(Records from a data collection)

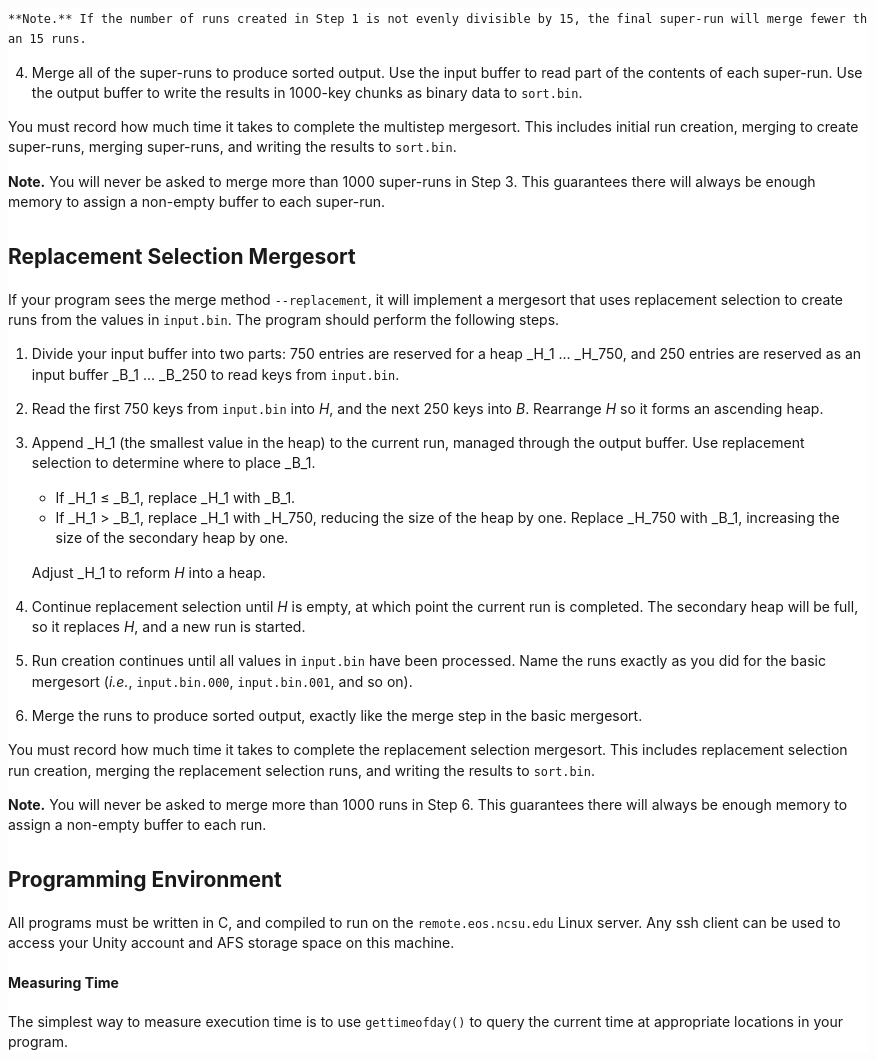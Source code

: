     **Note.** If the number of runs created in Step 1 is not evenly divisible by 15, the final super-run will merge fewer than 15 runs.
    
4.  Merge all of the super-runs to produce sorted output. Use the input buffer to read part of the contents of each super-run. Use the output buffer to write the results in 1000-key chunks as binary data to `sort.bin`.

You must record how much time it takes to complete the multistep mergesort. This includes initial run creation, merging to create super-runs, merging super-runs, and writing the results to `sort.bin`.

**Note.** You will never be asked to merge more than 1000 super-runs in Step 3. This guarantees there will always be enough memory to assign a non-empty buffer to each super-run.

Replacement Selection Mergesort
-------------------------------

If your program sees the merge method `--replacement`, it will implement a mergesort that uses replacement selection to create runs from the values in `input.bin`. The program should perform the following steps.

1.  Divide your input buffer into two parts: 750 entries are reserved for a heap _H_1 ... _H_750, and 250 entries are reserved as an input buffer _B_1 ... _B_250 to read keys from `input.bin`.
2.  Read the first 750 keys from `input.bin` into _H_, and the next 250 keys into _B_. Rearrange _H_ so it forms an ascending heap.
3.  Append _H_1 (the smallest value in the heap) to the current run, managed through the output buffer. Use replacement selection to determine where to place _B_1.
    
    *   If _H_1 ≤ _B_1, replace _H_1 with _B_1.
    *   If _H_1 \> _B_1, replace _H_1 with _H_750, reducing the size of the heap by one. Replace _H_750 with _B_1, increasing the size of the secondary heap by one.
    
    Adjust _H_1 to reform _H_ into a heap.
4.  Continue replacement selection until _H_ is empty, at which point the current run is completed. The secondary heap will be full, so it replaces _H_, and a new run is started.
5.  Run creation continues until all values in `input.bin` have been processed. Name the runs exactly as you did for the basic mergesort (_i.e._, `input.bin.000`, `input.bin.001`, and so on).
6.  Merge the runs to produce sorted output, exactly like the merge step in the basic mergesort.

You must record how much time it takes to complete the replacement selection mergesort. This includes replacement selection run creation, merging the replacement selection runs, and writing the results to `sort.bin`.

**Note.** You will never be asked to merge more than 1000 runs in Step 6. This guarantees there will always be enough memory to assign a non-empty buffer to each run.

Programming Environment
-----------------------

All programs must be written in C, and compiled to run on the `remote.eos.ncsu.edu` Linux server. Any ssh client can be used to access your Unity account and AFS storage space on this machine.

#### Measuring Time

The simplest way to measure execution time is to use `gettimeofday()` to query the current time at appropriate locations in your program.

...

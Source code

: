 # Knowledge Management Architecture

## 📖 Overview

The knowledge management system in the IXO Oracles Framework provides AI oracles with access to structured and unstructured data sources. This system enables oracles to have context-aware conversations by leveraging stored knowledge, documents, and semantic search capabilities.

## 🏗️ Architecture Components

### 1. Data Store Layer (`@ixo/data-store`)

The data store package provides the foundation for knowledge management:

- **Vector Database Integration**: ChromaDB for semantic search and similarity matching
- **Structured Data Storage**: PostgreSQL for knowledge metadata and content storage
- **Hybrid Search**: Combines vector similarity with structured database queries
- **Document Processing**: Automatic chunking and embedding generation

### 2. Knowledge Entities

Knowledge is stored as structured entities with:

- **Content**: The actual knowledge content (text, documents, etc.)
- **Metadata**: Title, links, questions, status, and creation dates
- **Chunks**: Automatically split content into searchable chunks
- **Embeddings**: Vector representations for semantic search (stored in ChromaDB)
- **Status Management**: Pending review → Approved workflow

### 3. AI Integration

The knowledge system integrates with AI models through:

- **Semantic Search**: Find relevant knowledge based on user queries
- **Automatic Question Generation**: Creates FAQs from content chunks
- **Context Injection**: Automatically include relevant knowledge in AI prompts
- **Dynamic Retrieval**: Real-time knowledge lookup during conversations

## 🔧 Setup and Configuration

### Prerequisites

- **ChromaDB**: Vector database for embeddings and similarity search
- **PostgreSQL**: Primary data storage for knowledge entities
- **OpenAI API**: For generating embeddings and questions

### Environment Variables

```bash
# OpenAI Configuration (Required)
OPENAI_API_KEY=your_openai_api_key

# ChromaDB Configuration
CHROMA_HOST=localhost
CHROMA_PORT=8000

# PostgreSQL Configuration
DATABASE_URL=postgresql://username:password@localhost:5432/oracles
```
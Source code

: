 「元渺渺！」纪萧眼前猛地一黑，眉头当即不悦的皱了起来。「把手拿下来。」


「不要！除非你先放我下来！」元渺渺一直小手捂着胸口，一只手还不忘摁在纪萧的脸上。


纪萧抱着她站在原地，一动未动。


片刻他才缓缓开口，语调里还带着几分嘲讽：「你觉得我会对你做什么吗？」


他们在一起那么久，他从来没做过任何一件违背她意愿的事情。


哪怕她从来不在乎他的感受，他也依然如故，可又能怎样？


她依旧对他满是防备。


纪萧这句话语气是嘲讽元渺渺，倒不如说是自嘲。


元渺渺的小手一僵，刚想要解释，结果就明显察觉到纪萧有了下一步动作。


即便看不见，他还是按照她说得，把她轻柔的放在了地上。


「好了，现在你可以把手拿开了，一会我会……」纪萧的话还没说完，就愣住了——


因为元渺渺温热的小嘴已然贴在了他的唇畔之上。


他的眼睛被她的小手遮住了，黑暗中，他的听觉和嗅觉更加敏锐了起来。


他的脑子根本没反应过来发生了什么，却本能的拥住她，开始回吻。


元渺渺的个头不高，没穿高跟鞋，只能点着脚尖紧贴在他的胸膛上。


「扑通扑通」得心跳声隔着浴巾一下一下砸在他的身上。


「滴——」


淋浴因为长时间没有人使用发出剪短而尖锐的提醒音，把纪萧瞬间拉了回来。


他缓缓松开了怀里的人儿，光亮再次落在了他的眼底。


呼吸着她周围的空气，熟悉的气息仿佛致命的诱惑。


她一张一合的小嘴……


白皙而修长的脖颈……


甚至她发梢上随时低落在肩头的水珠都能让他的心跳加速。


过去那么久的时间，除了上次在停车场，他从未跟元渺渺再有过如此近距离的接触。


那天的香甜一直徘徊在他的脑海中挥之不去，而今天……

---

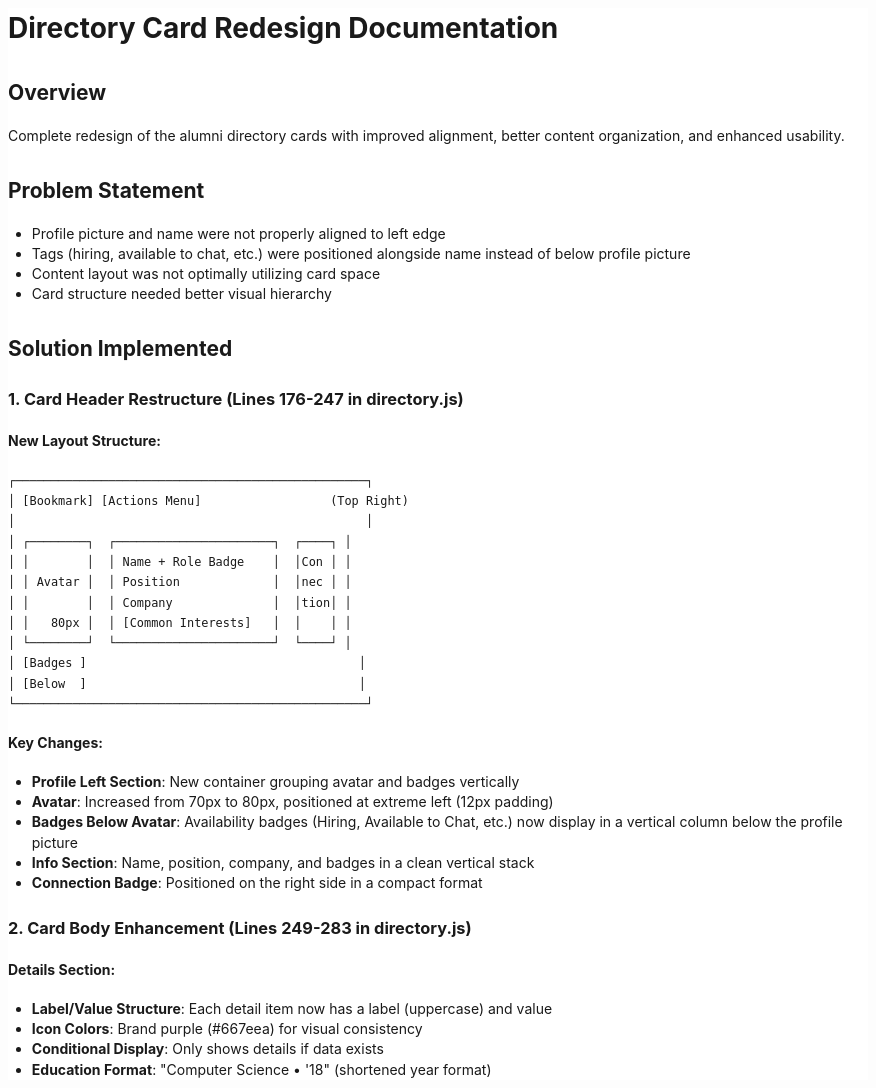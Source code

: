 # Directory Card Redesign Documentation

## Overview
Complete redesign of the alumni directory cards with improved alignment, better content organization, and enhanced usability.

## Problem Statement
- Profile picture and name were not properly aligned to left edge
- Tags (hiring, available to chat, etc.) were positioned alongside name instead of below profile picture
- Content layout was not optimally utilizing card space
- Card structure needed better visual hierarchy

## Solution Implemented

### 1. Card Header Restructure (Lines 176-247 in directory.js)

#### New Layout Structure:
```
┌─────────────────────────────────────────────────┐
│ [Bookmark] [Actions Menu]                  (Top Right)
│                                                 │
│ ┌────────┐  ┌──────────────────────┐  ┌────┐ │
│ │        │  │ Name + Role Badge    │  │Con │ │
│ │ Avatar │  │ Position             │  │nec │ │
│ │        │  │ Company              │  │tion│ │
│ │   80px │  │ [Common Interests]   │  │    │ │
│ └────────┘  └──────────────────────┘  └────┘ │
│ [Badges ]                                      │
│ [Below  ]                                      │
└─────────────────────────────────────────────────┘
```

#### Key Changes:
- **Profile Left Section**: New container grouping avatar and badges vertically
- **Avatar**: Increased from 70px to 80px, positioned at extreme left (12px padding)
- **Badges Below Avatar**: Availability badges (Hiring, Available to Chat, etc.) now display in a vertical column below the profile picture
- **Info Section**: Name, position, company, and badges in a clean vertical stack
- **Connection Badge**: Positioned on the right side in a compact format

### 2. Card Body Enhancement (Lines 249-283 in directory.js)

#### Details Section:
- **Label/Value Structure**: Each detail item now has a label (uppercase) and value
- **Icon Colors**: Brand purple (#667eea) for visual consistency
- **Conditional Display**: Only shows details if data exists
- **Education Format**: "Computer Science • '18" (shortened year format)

Prompt: Your answer should consist of the lines from the line with "- **Content**: The" to the line with "- **ChromaDB**: Vector" above, repeated exactly, both ends included.

Result below:
- **Content**: The actual knowledge content (text, documents, etc.)
- **Metadata**: Title, links, questions, status, and creation dates
- **Chunks**: Automatically split content into searchable chunks
- **Embeddings**: Vector representations for semantic search (stored in ChromaDB)
- **Status Management**: Pending review → Approved workflow

### 3. AI Integration

The knowledge system integrates with AI models through:

- **Semantic Search**: Find relevant knowledge based on user queries
- **Automatic Question Generation**: Creates FAQs from content chunks
- **Context Injection**: Automatically include relevant knowledge in AI prompts
- **Dynamic Retrieval**: Real-time knowledge lookup during conversations

## 🔧 Setup and Configuration

### Prerequisites

- **ChromaDB**: Vector database for embeddings and similarity search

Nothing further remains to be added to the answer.